The highway commission tendered its statement of values to the trial court for compensation of $1420, including an assessment of $900 for the fair market value and $520 damages to the remainder. The court appointed an independent appraiser who valued the property at $72,081 before and $67,409 after the acquisition for a just compensation of $4672. The appellants filed their statement of values contending the fair market value of the condemned property was $5000 with damages to the remainder of $20,000 for a total compensation of $25,000.

Walter Cummins, an appraiser for appel-lee, testified to a before value of $74,600 and an after value of $72,925 for a difference of $1675. He designated a value of $3500 per acre for the land and testified the remaining property suffered no damage because of the acquisition, thus contradicting the highway commission’s assessment of values assigning $520 as damage to the remainder.

Appellants objected to Cummins’ testimony concerning the average distances homes in the vicinity of the Coxes were set back from the highway. The trial judge heard the testimony outside the presence of the jury and found it admissible.

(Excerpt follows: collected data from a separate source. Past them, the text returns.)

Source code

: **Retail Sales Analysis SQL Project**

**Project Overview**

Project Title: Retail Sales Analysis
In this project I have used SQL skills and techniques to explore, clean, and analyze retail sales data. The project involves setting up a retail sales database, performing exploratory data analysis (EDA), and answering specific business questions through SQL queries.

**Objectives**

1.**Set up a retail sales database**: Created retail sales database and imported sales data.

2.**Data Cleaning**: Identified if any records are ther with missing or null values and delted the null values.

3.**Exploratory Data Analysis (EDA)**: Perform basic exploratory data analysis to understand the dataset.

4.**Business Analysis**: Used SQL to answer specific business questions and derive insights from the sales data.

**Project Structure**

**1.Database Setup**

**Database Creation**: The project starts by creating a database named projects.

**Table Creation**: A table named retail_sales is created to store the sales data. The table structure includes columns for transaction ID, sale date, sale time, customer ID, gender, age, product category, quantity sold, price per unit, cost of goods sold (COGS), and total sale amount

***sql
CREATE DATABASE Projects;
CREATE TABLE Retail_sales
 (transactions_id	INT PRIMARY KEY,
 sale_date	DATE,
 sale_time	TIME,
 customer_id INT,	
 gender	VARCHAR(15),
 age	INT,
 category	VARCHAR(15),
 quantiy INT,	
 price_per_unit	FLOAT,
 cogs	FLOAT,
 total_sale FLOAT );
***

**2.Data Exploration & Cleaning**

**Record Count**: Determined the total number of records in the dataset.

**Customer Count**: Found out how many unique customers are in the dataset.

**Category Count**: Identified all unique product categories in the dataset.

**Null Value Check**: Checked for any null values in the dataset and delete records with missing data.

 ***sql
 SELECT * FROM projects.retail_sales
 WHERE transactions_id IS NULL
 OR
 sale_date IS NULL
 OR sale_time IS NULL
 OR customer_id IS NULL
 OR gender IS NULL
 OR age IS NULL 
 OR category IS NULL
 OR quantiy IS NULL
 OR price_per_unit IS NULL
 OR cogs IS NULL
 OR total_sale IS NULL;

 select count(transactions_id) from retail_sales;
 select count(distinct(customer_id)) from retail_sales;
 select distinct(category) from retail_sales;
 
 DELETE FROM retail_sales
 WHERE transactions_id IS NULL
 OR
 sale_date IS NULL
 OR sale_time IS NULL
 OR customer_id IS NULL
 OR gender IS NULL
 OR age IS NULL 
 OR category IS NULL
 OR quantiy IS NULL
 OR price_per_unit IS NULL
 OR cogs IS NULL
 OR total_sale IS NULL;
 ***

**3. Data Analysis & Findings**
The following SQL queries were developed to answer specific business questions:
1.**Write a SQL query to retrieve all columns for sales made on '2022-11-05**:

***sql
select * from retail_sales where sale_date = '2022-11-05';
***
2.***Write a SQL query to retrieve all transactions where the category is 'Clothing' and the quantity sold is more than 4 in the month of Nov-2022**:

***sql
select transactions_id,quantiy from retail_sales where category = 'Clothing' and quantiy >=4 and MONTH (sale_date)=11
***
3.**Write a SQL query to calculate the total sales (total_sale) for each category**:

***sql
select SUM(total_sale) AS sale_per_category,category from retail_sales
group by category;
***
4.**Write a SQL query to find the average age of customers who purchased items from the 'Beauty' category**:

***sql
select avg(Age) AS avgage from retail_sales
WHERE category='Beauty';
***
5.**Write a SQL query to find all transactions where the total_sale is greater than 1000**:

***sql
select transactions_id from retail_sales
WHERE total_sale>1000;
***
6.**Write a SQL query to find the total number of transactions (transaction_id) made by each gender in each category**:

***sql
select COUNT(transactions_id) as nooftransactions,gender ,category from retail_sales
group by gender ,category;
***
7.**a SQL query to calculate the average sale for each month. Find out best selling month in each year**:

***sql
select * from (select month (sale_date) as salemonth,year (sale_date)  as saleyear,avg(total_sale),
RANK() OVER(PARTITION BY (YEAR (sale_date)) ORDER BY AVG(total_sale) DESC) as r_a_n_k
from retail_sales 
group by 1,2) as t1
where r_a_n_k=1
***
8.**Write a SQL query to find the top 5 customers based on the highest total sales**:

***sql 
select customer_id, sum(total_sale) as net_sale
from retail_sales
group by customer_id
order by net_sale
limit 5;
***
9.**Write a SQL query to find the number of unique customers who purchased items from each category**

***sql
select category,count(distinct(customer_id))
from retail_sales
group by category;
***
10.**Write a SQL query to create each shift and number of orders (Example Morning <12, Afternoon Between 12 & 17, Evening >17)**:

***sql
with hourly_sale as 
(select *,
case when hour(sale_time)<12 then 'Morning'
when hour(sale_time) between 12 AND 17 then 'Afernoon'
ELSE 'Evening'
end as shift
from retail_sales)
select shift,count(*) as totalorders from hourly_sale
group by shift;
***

Cummins then testified: “The survey I was talking about started at Gaines Oil and went all the way to Washington-Bolivar County line.” From this survey he compiled the setback distances from the road. Where houses had been moved and there was evidence of where they formerly stood, he included these measurements. For the east side of the road he calculated a setback of 67.8 feet. He also made a second survey on Highway 8 for four or five miles east of the city of Cleveland and three or four miles just west of Delta State University. He calculated an average setback distance of 82.75 feet for homes to the east and 61.15 feet for those west of Cleveland.

Mr. Winston Hayles, a local realtor, testified for appellants. He valued the property before the condemnation at $90,000 and after the taking at $77,000 for a difference of $13,000. He stated that a setback of less than 100 feet would be undesirable for property appraised in excess of $50,000 to $60,000. He estimated a reduction in market value of 15% or approximately $13,000.

The jury awarded the defendants $3500 and their motion for an additur or a new trial was overruled. On appeal they argue that the trial court committed reversible error in permitting appellee’s expert witness to testify to the results of the surveys made by him involving the average setback distance from the highway of single-family residences in the vicinity of the property.

The case of Sample v. Tennessee Gas Transmission Co., 151 Tex. 401, 251 S.W.2d 221 (1952), is persuasive to this argument. There the landowner contended that transmission poles and lines hindered the future use of his property. The condemning authority attempted to show that adjoining landowners were using their property although transmission lines were present, but were not hindered in their use. That Court held that the testimony was appropriately excluded as it could not have aided the jury in determining the issues and market value of the land is question.

Recent sales of comparable property in the vicinity of that sought to be acquired for public use may be shown in evidence to establish the fair cash market value of the land acquired. However, land deeds indicating sale price of land in the neighborhood without showing requisite similarity are not admissible as evidence in eminent domain proceedings. Pearl River Valley Water Supply District v. Wright, 203 So.2d 69 (Miss.1967). Although the evidence in the present case did not concern sales but rather distances from the highway, where *609no similarity was shown between the properties other than their fronting Highway 61, the same principle, in our opinion, should apply.

The testimony of Walter Cummins to the average setback was inadmissible and its admission constituted reversible error. Not only did he fail to show the similarity between the properties other than their fronting Highway 61, but the fact that other owners had their homes set back less than the Coxes only showed their preference, or perhaps circumstances beyond their control, and not its effect on market value as a similar sale would have. We therefore reverse and remand for a new determination of the value of the interest taken.

REVERSED AND REMANDED.

ROBERTSON, P. J., and SUGG, WALKER, BROOM, LEE, BOWLING and COF-ER, JJ., concur. SMITH, P. J., took no part.